Muslin vs Normandy
Both from Benjamin Moore's palette. Muslin reads as beige, while Normandy reads as blue-grey — two distinct hue families, not close cousins. Muslin (LRV 67) reflects noticeably more light than Normandy (LRV 22), a difference of 45 points that becomes especially apparent in rooms with limited natural light. Muslin runs red while Normandy is decidedly blue, which means they'll respond very differently to warm vs cool light sources. With a ΔE of 39.7, the contrast is hard to miss. These aren't variations on a theme — they're two different answers to the same question. Below you'll find 5 real-room photo comparisons where both colors appear side by side, plus 5 simulated room previews.

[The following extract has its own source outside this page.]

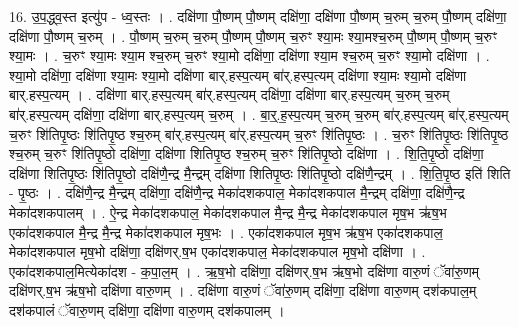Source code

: \documentclass[17pt]{extarticle}
\begin{document}
16. उ॒प॒द्ध्व॒स्त इत्यु॑प - ध्व॒स्तः । . दक्षि॑णा पौ॒ष्णम् पौ॒ष्णम् दक्षि॑णा॒ दक्षि॑णा पौ॒ष्णम् च॒रुम् च॒रुम् पौ॒ष्णम् दक्षि॑णा॒ दक्षि॑णा पौ॒ष्णम् च॒रुम् । . पौ॒ष्णम् च॒रुम् च॒रुम् पौ॒ष्णम् पौ॒ष्णम् च॒रुꣳ श्या॒मः श्या॒मश्च॒रुम् पौ॒ष्णम् पौ॒ष्णम् च॒रुꣳ श्या॒मः । . च॒रुꣳ श्या॒मः श्या॒म श्च॒रुम् च॒रुꣳ श्या॒मो दक्षि॑णा॒ दक्षि॑णा श्या॒म श्च॒रुम् च॒रुꣳ श्या॒मो दक्षि॑णा । . श्या॒मो दक्षि॑णा॒ दक्षि॑णा श्या॒मः श्या॒मो दक्षि॑णा बार्.हस्प॒त्यम् बा॑र्.हस्प॒त्यम् दक्षि॑णा श्या॒मः श्या॒मो दक्षि॑णा बार्.हस्प॒त्यम् । . दक्षि॑णा बार्.हस्प॒त्यम् बा॑र्.हस्प॒त्यम् दक्षि॑णा॒ दक्षि॑णा बार्.हस्प॒त्यम् च॒रुम् च॒रुम् बा॑र्.हस्प॒त्यम् दक्षि॑णा॒ दक्षि॑णा बार्.हस्प॒त्यम् च॒रुम् । . बा॒र्॒.ह॒स्प॒त्यम् च॒रुम् च॒रुम् बा॑र्.हस्प॒त्यम् बा॑र्.हस्प॒त्यम् च॒रुꣳ शि॑तिपृ॒ष्ठः शि॑तिपृ॒ष्ठ श्च॒रुम् बा॑र्.हस्प॒त्यम् बा॑र्.हस्प॒त्यम् च॒रुꣳ शि॑तिपृ॒ष्ठः । . च॒रुꣳ शि॑तिपृ॒ष्ठः शि॑तिपृ॒ष्ठ श्च॒रुम् च॒रुꣳ शि॑तिपृ॒ष्ठो दक्षि॑णा॒ दक्षि॑णा शितिपृ॒ष्ठ श्च॒रुम् च॒रुꣳ शि॑तिपृ॒ष्ठो दक्षि॑णा । . शि॒ति॒पृ॒ष्ठो दक्षि॑णा॒ दक्षि॑णा शितिपृ॒ष्ठः शि॑तिपृ॒ष्ठो दक्षि॑णै॒न्द्र मै॒न्द्रम् दक्षि॑णा शितिपृ॒ष्ठः शि॑तिपृ॒ष्ठो दक्षि॑णै॒न्द्रम् । . शि॒ति॒पृ॒ष्ठ इति॑ शिति - पृ॒ष्ठः । . दक्षि॑णै॒न्द्र मै॒न्द्रम् दक्षि॑णा॒ दक्षि॑णै॒न्द्र मेका॑दशकपाल॒ मेका॑दशकपाल मै॒न्द्रम् दक्षि॑णा॒ दक्षि॑णै॒न्द्र मेका॑दशकपालम् । . ऐ॒न्द्र मेका॑दशकपाल॒ मेका॑दशकपाल मै॒न्द्र मै॒न्द्र मेका॑दशकपाल मृष॒भ ऋ॑ष॒भ एका॑दशकपाल मै॒न्द्र मै॒न्द्र मेका॑दशकपाल मृष॒भः । . एका॑दशकपाल मृष॒भ ऋ॑ष॒भ एका॑दशकपाल॒ मेका॑दशकपाल मृष॒भो दक्षि॑णा॒ दक्षि॑णर्.ष॒भ एका॑दशकपाल॒ मेका॑दशकपाल मृष॒भो दक्षि॑णा । . एका॑दशकपाल॒मित्येका॑दश - क॒पा॒ल॒म् । . ऋ॒ष॒भो दक्षि॑णा॒ दक्षि॑णर्.ष॒भ ऋ॑ष॒भो दक्षि॑णा वारु॒णं ॅवा॑रु॒णम् दक्षि॑णर्.ष॒भ ऋ॑ष॒भो दक्षि॑णा वारु॒णम् । . दक्षि॑णा वारु॒णं ॅवा॑रु॒णम् दक्षि॑णा॒ दक्षि॑णा वारु॒णम् दश॑कपाल॒म् दश॑कपालं ॅवारु॒णम् दक्षि॑णा॒ दक्षि॑णा वारु॒णम् दश॑कपालम् । \newline
\end{document}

Muslin vs Normandy in Real Spaces
5 real rooms side by side. Seeing Muslin and Normandy in actual rooms makes the difference concrete; browse the spaces below to get a feel for how each color lives on a wall.
Living Room
In a living room, color works across both daylight and evening light — the same wall can read very differently at noon and at 8pm. The LRV gap is large enough that Muslin will make the room feel meaningfully brighter than Normandy would.
Bedroom
The context that matters most in a bedroom is how a color reads under a bedside lamp at night, not under noon daylight. Muslin reflects noticeably more light off the walls, making the space read more open than Normandy.
Bathroom
Bathrooms are one of the few spaces where you're genuinely enclosed by the paint color, which makes the choice between these two more consequential. Muslin reflects noticeably more light off the walls, making the space read more open than Normandy.
House
Seen across an entire facade, subtle tonal differences become pronounced. What reads as nearly the same on a chip often reads as clearly different at scale. Muslin reflects noticeably more light off the walls, making the space read more open than Normandy.
Kitchen Cabinets
Kitchen cabinets are constantly compared against adjacent materials, which means subtle differences between these two become much more visible. Muslin reflects noticeably more light off the walls, making the space read more open than Normandy.
Color Details
Muslin vs Normandy Simulated Comparison
5 simulated room previews — drag the slider on each to see Muslin on one side and Normandy on the other.
Digital color is approximate. These simulations are generated from the manufacturer's hex values and overlaid on grayscale room photos — your screen's calibration, brightness, and viewing angle all affect how they render. Before committing to either color, test physical samples in your own space under the light you actually live with.
More Muslin comparisons
See how Muslin stacks up against other well-photographed colors across different brands and tones.